(Plain-text document sources)
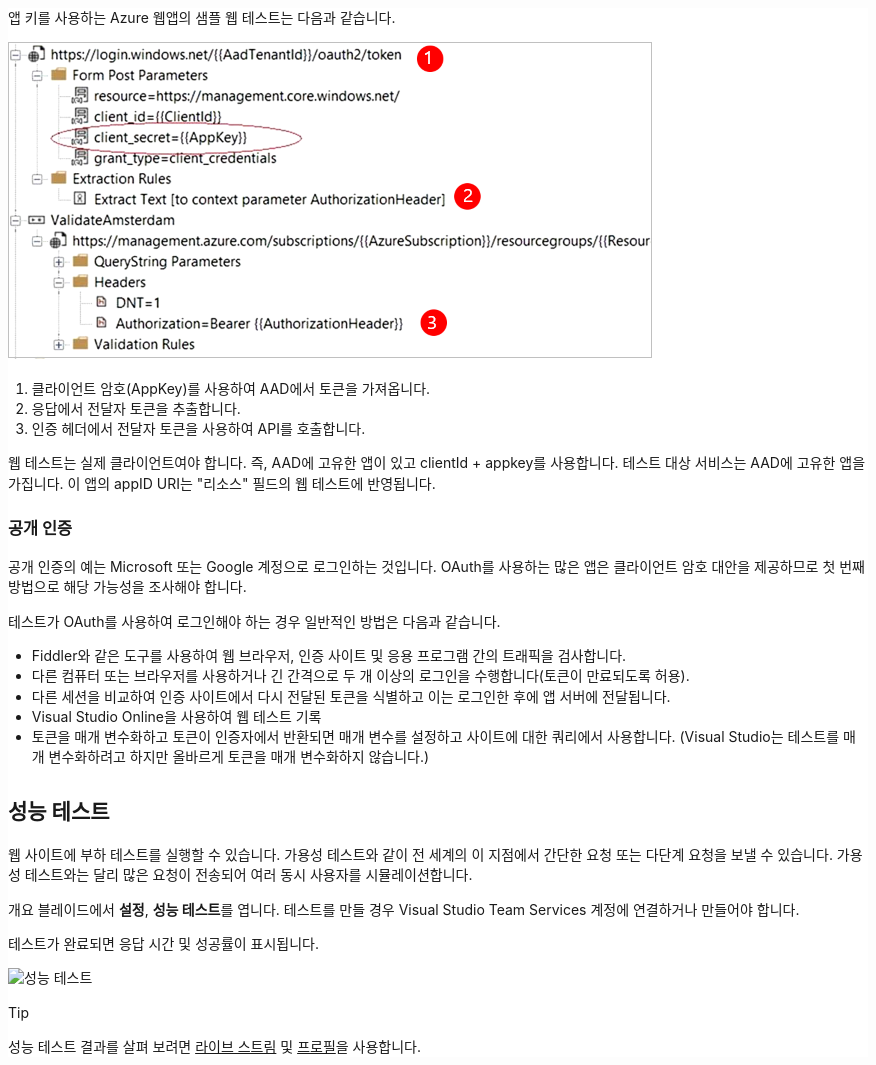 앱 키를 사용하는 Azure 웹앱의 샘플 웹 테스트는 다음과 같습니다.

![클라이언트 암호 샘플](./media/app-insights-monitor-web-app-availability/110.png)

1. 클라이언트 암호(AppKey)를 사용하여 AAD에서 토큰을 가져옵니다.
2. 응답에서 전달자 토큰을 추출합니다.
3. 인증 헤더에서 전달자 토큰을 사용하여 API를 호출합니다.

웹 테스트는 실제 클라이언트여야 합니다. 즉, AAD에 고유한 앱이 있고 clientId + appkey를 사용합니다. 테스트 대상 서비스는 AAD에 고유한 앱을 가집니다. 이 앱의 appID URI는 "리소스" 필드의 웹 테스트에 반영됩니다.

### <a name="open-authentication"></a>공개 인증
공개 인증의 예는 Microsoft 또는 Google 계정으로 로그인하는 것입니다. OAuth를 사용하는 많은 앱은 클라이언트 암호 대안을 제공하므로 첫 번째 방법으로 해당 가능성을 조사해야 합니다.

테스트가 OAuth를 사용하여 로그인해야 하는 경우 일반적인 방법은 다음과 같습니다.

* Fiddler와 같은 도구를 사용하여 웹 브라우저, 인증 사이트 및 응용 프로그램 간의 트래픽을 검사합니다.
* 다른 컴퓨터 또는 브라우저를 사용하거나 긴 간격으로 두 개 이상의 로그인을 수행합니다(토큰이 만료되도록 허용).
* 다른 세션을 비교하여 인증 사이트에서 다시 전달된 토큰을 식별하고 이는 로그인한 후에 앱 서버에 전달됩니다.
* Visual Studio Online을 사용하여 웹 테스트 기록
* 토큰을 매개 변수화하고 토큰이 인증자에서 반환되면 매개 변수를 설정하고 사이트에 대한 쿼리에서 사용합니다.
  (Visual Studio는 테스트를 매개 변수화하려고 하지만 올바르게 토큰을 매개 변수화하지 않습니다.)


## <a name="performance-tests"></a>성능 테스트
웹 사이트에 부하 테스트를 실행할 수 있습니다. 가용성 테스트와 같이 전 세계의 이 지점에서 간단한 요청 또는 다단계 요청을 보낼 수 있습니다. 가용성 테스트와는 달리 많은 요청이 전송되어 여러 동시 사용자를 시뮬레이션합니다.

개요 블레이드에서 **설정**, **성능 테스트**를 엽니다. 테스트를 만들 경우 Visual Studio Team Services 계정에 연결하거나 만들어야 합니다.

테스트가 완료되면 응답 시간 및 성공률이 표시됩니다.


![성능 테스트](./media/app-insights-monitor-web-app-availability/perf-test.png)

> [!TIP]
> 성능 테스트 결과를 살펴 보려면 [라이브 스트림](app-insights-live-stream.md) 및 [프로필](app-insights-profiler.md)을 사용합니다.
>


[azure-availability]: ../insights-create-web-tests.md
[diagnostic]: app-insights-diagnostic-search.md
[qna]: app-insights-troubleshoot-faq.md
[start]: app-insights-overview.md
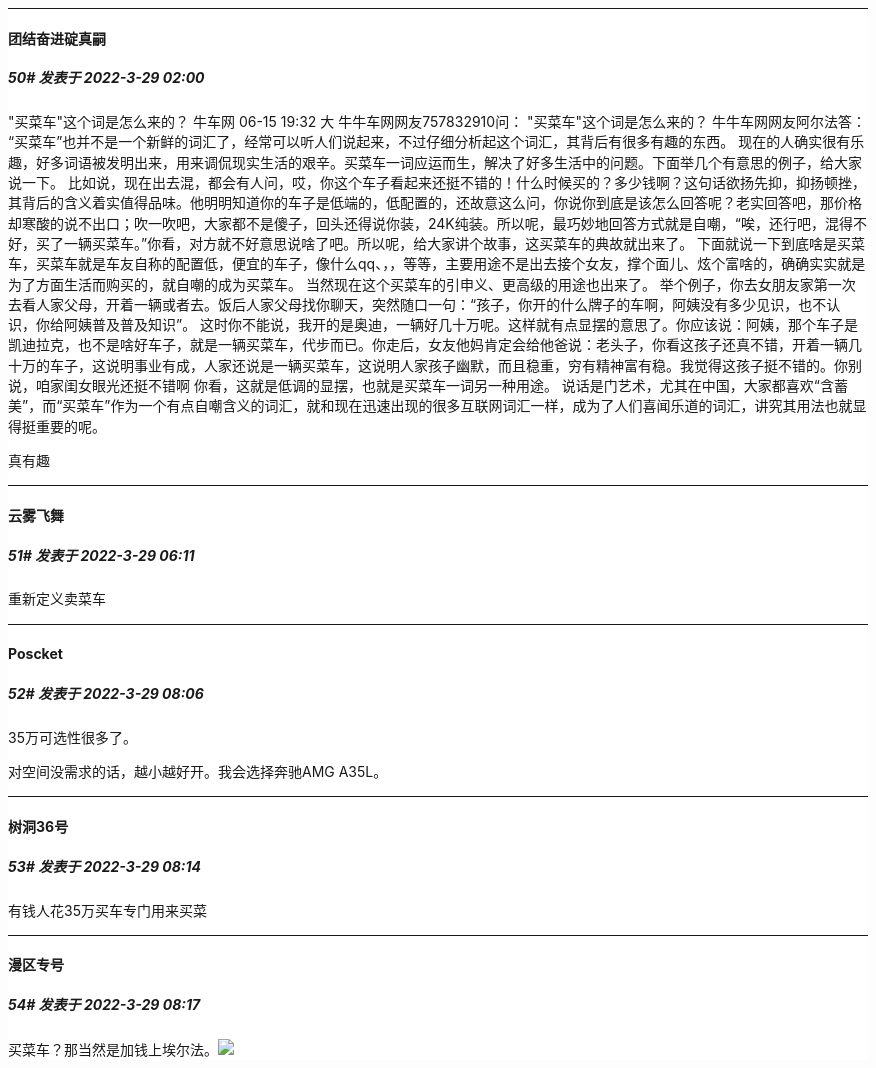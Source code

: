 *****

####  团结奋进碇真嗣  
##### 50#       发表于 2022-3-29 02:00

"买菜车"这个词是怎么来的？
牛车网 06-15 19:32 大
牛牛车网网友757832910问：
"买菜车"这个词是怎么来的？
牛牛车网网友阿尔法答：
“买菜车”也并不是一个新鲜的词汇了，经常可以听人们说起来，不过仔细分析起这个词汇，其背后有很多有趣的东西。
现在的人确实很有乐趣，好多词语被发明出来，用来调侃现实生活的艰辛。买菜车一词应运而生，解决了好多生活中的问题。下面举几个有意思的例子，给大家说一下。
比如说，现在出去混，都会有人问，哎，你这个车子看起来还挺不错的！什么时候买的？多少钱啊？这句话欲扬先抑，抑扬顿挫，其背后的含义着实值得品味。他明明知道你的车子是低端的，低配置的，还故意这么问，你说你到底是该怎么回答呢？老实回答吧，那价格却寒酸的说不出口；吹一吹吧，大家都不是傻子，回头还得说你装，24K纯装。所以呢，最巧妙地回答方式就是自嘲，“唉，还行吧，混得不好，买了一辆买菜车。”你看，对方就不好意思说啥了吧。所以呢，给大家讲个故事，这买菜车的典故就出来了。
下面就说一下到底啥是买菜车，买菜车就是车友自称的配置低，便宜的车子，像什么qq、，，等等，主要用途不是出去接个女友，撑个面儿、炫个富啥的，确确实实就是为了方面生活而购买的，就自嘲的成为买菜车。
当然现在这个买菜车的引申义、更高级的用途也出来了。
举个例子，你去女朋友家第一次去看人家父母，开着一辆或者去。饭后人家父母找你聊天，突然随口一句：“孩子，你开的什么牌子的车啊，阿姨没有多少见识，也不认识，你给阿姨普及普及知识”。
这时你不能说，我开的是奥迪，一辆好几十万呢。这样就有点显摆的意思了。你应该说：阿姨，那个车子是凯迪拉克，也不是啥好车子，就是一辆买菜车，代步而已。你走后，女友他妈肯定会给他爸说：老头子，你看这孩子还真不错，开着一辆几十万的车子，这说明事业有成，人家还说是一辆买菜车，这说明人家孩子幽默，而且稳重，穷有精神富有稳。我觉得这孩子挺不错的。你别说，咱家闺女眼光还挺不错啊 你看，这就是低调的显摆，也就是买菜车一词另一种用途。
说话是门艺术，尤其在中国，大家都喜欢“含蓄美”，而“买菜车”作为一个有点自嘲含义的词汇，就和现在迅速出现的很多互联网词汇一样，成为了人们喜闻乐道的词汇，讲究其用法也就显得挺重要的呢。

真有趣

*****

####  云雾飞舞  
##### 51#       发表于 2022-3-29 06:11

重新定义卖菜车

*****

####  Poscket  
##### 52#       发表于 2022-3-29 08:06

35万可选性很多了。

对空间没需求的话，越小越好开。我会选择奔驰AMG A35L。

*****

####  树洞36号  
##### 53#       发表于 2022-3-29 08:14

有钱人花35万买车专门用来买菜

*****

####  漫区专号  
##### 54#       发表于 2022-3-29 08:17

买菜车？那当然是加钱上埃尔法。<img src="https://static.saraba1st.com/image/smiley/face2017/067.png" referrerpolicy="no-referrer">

--

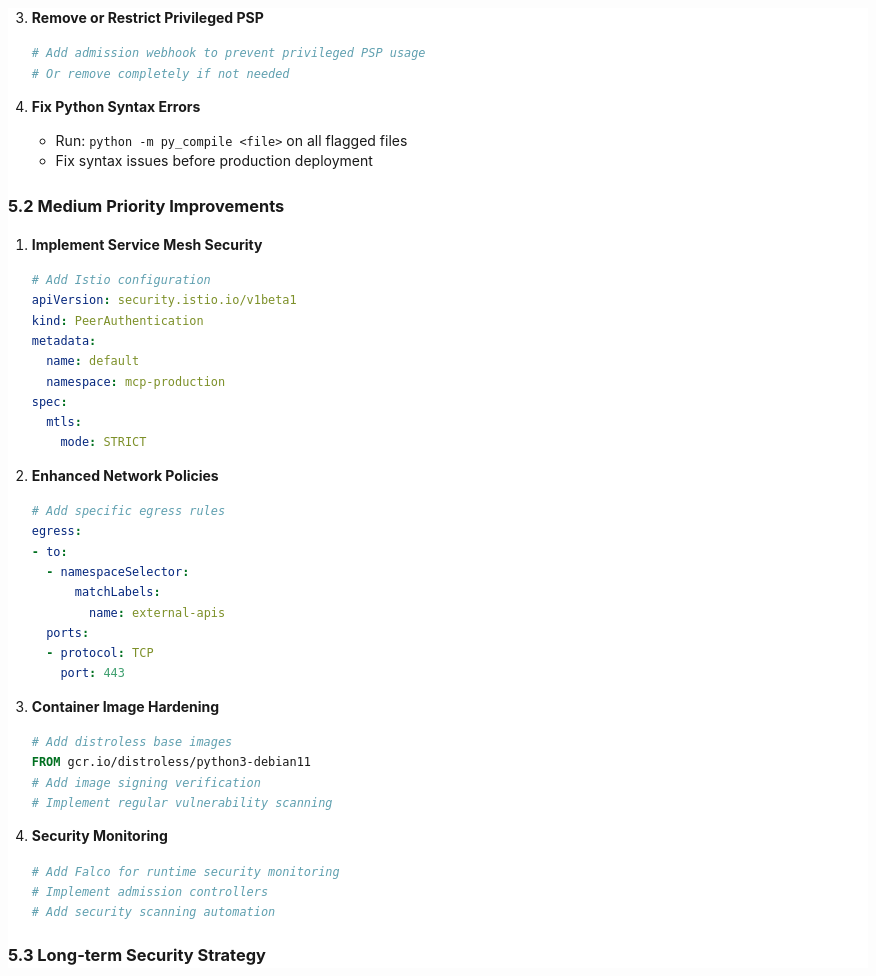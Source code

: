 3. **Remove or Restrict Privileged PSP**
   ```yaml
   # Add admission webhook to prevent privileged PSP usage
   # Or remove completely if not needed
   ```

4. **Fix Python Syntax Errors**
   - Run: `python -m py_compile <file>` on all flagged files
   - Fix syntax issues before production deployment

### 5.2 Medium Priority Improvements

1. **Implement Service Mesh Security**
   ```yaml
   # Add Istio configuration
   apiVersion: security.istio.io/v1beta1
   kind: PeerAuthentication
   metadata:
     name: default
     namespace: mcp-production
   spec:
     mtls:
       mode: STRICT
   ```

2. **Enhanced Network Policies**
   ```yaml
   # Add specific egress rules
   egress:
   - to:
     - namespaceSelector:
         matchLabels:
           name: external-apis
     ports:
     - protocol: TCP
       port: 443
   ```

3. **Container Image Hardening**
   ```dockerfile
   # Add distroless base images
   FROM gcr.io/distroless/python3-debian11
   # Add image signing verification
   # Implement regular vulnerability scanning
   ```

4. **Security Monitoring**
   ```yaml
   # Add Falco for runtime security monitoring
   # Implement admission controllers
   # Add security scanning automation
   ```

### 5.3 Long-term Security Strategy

• **Assignment**
Above are the records. Copy every line in them holding "media".

• **Response to this task**
![클라이언트 암호 샘플](./media/app-insights-monitor-web-app-availability/110.png)
![성능 테스트](./media/app-insights-monitor-web-app-availability/perf-test.png)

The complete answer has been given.